_Task statement:_ Output exactly the lines from the one with "许漫看了眼沈梦雨，和季泽走了出去。" to the close of the records below, first and last included.

BEGIN

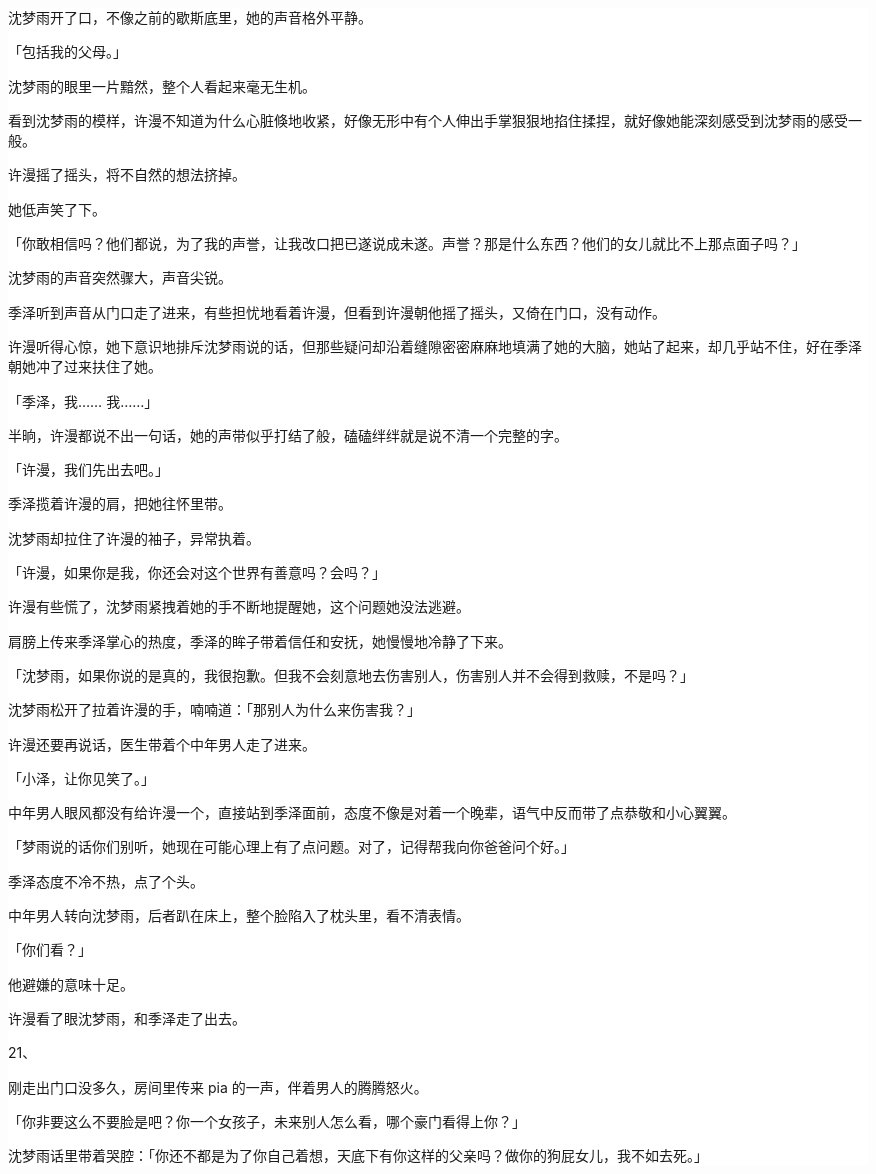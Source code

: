 沈梦雨开了口，不像之前的歇斯底里，她的声音格外平静。

「包括我的父母。」

沈梦雨的眼里一片黯然，整个人看起来毫无生机。

看到沈梦雨的模样，许漫不知道为什么心脏倏地收紧，好像无形中有个人伸出手掌狠狠地掐住揉捏，就好像她能深刻感受到沈梦雨的感受一般。

许漫摇了摇头，将不自然的想法挤掉。

她低声笑了下。

「你敢相信吗？他们都说，为了我的声誉，让我改口把已遂说成未遂。声誉？那是什么东西？他们的女儿就比不上那点面子吗？」

沈梦雨的声音突然骤大，声音尖锐。

季泽听到声音从门口走了进来，有些担忧地看着许漫，但看到许漫朝他摇了摇头，又倚在门口，没有动作。

许漫听得心惊，她下意识地排斥沈梦雨说的话，但那些疑问却沿着缝隙密密麻麻地填满了她的大脑，她站了起来，却几乎站不住，好在季泽朝她冲了过来扶住了她。

「季泽，我…… 我……」

半晌，许漫都说不出一句话，她的声带似乎打结了般，磕磕绊绊就是说不清一个完整的字。

「许漫，我们先出去吧。」

季泽揽着许漫的肩，把她往怀里带。

沈梦雨却拉住了许漫的袖子，异常执着。

「许漫，如果你是我，你还会对这个世界有善意吗？会吗？」

许漫有些慌了，沈梦雨紧拽着她的手不断地提醒她，这个问题她没法逃避。

肩膀上传来季泽掌心的热度，季泽的眸子带着信任和安抚，她慢慢地冷静了下来。

「沈梦雨，如果你说的是真的，我很抱歉。但我不会刻意地去伤害别人，伤害别人并不会得到救赎，不是吗？」

沈梦雨松开了拉着许漫的手，喃喃道：「那别人为什么来伤害我？」

许漫还要再说话，医生带着个中年男人走了进来。

「小泽，让你见笑了。」

中年男人眼风都没有给许漫一个，直接站到季泽面前，态度不像是对着一个晚辈，语气中反而带了点恭敬和小心翼翼。

「梦雨说的话你们别听，她现在可能心理上有了点问题。对了，记得帮我向你爸爸问个好。」

季泽态度不冷不热，点了个头。

中年男人转向沈梦雨，后者趴在床上，整个脸陷入了枕头里，看不清表情。

「你们看？」

他避嫌的意味十足。

许漫看了眼沈梦雨，和季泽走了出去。

21、

刚走出门口没多久，房间里传来 pia 的一声，伴着男人的腾腾怒火。

「你非要这么不要脸是吧？你一个女孩子，未来别人怎么看，哪个豪门看得上你？」

沈梦雨话里带着哭腔：「你还不都是为了你自己着想，天底下有你这样的父亲吗？做你的狗屁女儿，我不如去死。」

END

_Answer space:_
许漫看了眼沈梦雨，和季泽走了出去。

21、

刚走出门口没多久，房间里传来 pia 的一声，伴着男人的腾腾怒火。

「你非要这么不要脸是吧？你一个女孩子，未来别人怎么看，哪个豪门看得上你？」

沈梦雨话里带着哭腔：「你还不都是为了你自己着想，天底下有你这样的父亲吗？做你的狗屁女儿，我不如去死。」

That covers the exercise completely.